La vague de contrôles de capitaux doit s’interpréter comme le recours au pragmatisme et la fin d’une idéologie qui donne l’avantage systématique à des solutions de libéralisation des marchés. Les autorités n’hésiteront plus à utiliser des moyens hétérodoxes et ne se contenteront plus d’interventions discrétionnaires sur le marché des changes. Une régulation plus ferme de l’ouverture financière devient un outil parmi d’autres permettant de lutter contre l’appréciation excessive des devises et les conséquences potentiellement déstabilisantes des entrées de capitaux sur le prix des actifs et le cycle de crédit.

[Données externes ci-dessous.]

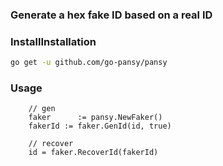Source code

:### Generate a hex fake ID based on a real ID

### InstallInstallation
```sh
go get -u github.com/go-pansy/pansy
```

### Usage
```
    // gen
    faker      := pansy.NewFaker()
    fakerId := faker.GenId(id, true)

    // recover
    id = faker.RecoverId(fakerId)
```
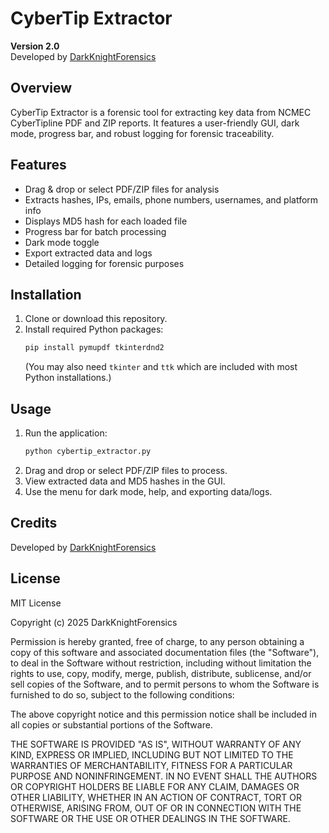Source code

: # CyberTip Extractor

**Version 2.0**  
Developed by [DarkKnightForensics](https://github.com/DarkKnightForensics)

## Overview
CyberTip Extractor is a forensic tool for extracting key data from NCMEC CyberTipline PDF and ZIP reports. It features a user-friendly GUI, dark mode, progress bar, and robust logging for forensic traceability.

## Features
- Drag & drop or select PDF/ZIP files for analysis
- Extracts hashes, IPs, emails, phone numbers, usernames, and platform info
- Displays MD5 hash for each loaded file
- Progress bar for batch processing
- Dark mode toggle
- Export extracted data and logs
- Detailed logging for forensic purposes

## Installation
1. Clone or download this repository.
2. Install required Python packages:
   ```bash
   pip install pymupdf tkinterdnd2
   ```
   (You may also need `tkinter` and `ttk` which are included with most Python installations.)

## Usage
1. Run the application:
   ```bash
   python cybertip_extractor.py
   ```
2. Drag and drop or select PDF/ZIP files to process.
3. View extracted data and MD5 hashes in the GUI.
4. Use the menu for dark mode, help, and exporting data/logs.

## Credits
Developed by [DarkKnightForensics](https://github.com/DarkKnightForensics)

## License
MIT License

Copyright (c) 2025 DarkKnightForensics

Permission is hereby granted, free of charge, to any person obtaining a copy
of this software and associated documentation files (the "Software"), to deal
in the Software without restriction, including without limitation the rights
to use, copy, modify, merge, publish, distribute, sublicense, and/or sell
copies of the Software, and to permit persons to whom the Software is
furnished to do so, subject to the following conditions:

The above copyright notice and this permission notice shall be included in all
copies or substantial portions of the Software.

THE SOFTWARE IS PROVIDED "AS IS", WITHOUT WARRANTY OF ANY KIND, EXPRESS OR
IMPLIED, INCLUDING BUT NOT LIMITED TO THE WARRANTIES OF MERCHANTABILITY,
FITNESS FOR A PARTICULAR PURPOSE AND NONINFRINGEMENT. IN NO EVENT SHALL THE
AUTHORS OR COPYRIGHT HOLDERS BE LIABLE FOR ANY CLAIM, DAMAGES OR OTHER
LIABILITY, WHETHER IN AN ACTION OF CONTRACT, TORT OR OTHERWISE, ARISING FROM,
OUT OF OR IN CONNECTION WITH THE SOFTWARE OR THE USE OR OTHER DEALINGS IN THE
SOFTWARE.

Mais dans l’hypothèse d’une régulation accrue des entrées de capitaux, nous pourrions assister à un affaiblissement du scénario de sortie de crise que le G20 et le FMI ont cherché à piloter en privilégiant la coopération internationale et qui est actuellement largement tiré par le dynamisme des pays émergents. En effet, si plusieurs BRIC (Brésil, Russie, Inde, Chine) devaient opter pour un contrôle accru des capitaux entrants, les volumes détournés seraient si importants que cela risquerait de déstabiliser des marchés de taille plus petite et parfois beaucoup moins profonds. L’adoption de ce type de mesures par certains grands pays émergents pourrait donc conduire les autres à faire de même. Ceci se traduirait par une remise en cause profonde de la globalisation financière et une transformation sensible du financement de la croissance des pays émergents.